Affittare non conviene più. Si mangia tutto lo Stato (fino all’80 per cento di tasse)
L’affitto se lo mangia tutto, o quasi, il fisco. Con buona pace del proprietario di casa. Secondo un’elaborazione curata dal Sole 24 Ore, sulla base di dati Tecnocasa e Agenzia delle entrate, infatti, il 60 per cento in media (con punte pari all’80 per cento) dell’importo degli affitti viene letteralmente “mangiato” dalle tasse, a beneficio delle casse dello Stato. A pagare il conto più salato sono i genovesi, dove il proprietario di un bilocale può arrivare a “perdere” fino al 75 per cento del canone annuo e l’82 per un trilocale.
NON SOLO E’ LA “STANGATA” IMU. A pesare soprattutto è l’introduzione dell’Imu, che quest’anno ha chiesto al mercato immobiliare (e ai proprietari) un conto pari a 23 miliardi di euro. Ma non è tutto. Nel 2013 la percentuale del canone di locazione che si potrà portare in deduzione dalle imposte sui redditi scenderà dal 15 al 5 per cento, per effetto della riforma Fornero (dl 92/2012). Questo significa che, nelle dichiarazioni 2014 su redditi 2013, il canone ricevuto dall’inquilino peserà per il 95 e non più per l’85 per cento; una novità che determinerà aumenti nelle richieste del fisco comprese fra il 4 e l’8 per cento, a seconda della tipologia dell’immobile.
DOVE AFFITTARE CASA CONVIENE. Le sperequazioni maggior sono concentrate dove, come a Genova e Torino (qui per un bilocale l’imposizione fiscale può raggiungere l’81,7 per cento), gli affitti sono bassi e i valori catastali elevati. Conti meno salati, ma comunque elevatissimi, anche per i proprietari di immobili a Milano (52,7 per cento di tasse per un bilocale), Roma (54), Cagliari (55), Verona (57) Salerno (59) e Brescia (59,3).
LA CEDOLARE SECCA NON BASTA. Per chi sceglie il regime fiscale della cedolare secca gli importi si riducono: a Genova le tasse scendono al 67 per cento, così come anche a Brescia (44,2), Roma (38,9), Milano (37,6), Torino (66,6), Cagliari (40), Salerno (44) e Verona (42,5). Finora però la “tassa piatta” ha abbracciato solo 300 mila contratti, ossia nemmeno il 10 per cento della platea potenziale.

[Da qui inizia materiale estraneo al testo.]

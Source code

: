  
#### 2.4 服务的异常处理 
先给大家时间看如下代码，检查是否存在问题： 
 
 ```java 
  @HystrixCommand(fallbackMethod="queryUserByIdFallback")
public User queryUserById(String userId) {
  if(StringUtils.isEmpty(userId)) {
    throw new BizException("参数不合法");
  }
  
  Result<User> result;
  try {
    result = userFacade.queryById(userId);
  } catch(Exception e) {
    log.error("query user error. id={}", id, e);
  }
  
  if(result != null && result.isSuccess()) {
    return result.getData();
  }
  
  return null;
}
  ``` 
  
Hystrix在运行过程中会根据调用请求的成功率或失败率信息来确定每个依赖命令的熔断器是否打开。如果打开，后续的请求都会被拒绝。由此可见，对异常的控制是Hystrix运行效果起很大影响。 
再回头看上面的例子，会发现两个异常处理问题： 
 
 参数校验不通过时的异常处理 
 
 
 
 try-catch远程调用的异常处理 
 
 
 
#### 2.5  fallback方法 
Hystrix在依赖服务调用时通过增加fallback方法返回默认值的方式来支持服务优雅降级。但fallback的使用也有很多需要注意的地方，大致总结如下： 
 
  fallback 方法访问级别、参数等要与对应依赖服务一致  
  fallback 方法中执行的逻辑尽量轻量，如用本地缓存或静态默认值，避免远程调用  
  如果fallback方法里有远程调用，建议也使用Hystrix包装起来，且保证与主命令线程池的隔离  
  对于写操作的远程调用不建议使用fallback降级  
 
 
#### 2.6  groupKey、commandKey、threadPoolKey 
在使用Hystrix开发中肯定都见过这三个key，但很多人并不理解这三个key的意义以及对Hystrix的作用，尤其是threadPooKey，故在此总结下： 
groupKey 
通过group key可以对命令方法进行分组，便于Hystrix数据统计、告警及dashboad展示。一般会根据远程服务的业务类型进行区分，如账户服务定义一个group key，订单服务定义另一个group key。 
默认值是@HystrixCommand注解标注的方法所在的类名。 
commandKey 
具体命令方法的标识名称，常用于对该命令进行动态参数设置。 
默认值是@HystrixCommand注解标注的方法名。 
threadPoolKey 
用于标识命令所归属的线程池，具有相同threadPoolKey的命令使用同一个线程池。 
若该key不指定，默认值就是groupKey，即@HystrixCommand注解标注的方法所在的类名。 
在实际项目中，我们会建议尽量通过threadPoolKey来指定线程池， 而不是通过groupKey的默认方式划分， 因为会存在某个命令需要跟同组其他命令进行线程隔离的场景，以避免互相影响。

VALORI “SBALLATI” E INQUILINI “FORZATI”. «Come sempre quando si parla di Fisco del mattone – spiegano Saverio Fossati e Gianni Trovati sul Sole 24 ore – l’incrocio con i dati di mercato si rivela una lotteria, perché ad avere l’ultima parola sono i valori catastali il cui rapporto con il mercato è puramente casuale». E a pagare il conto più salato sono i cosiddetti «inquilini forzati», ossia quei cittadini «troppo ricchi per aspirare a una casa popolare» ma non «considerati abbastanza solidi dalle banche per accendere il mutuo necessario all’acquisto dell’abitazione» e che, pertanto, in questa condizione, «non sono in grado di pagare un canone minimamente interessante per il proprietario».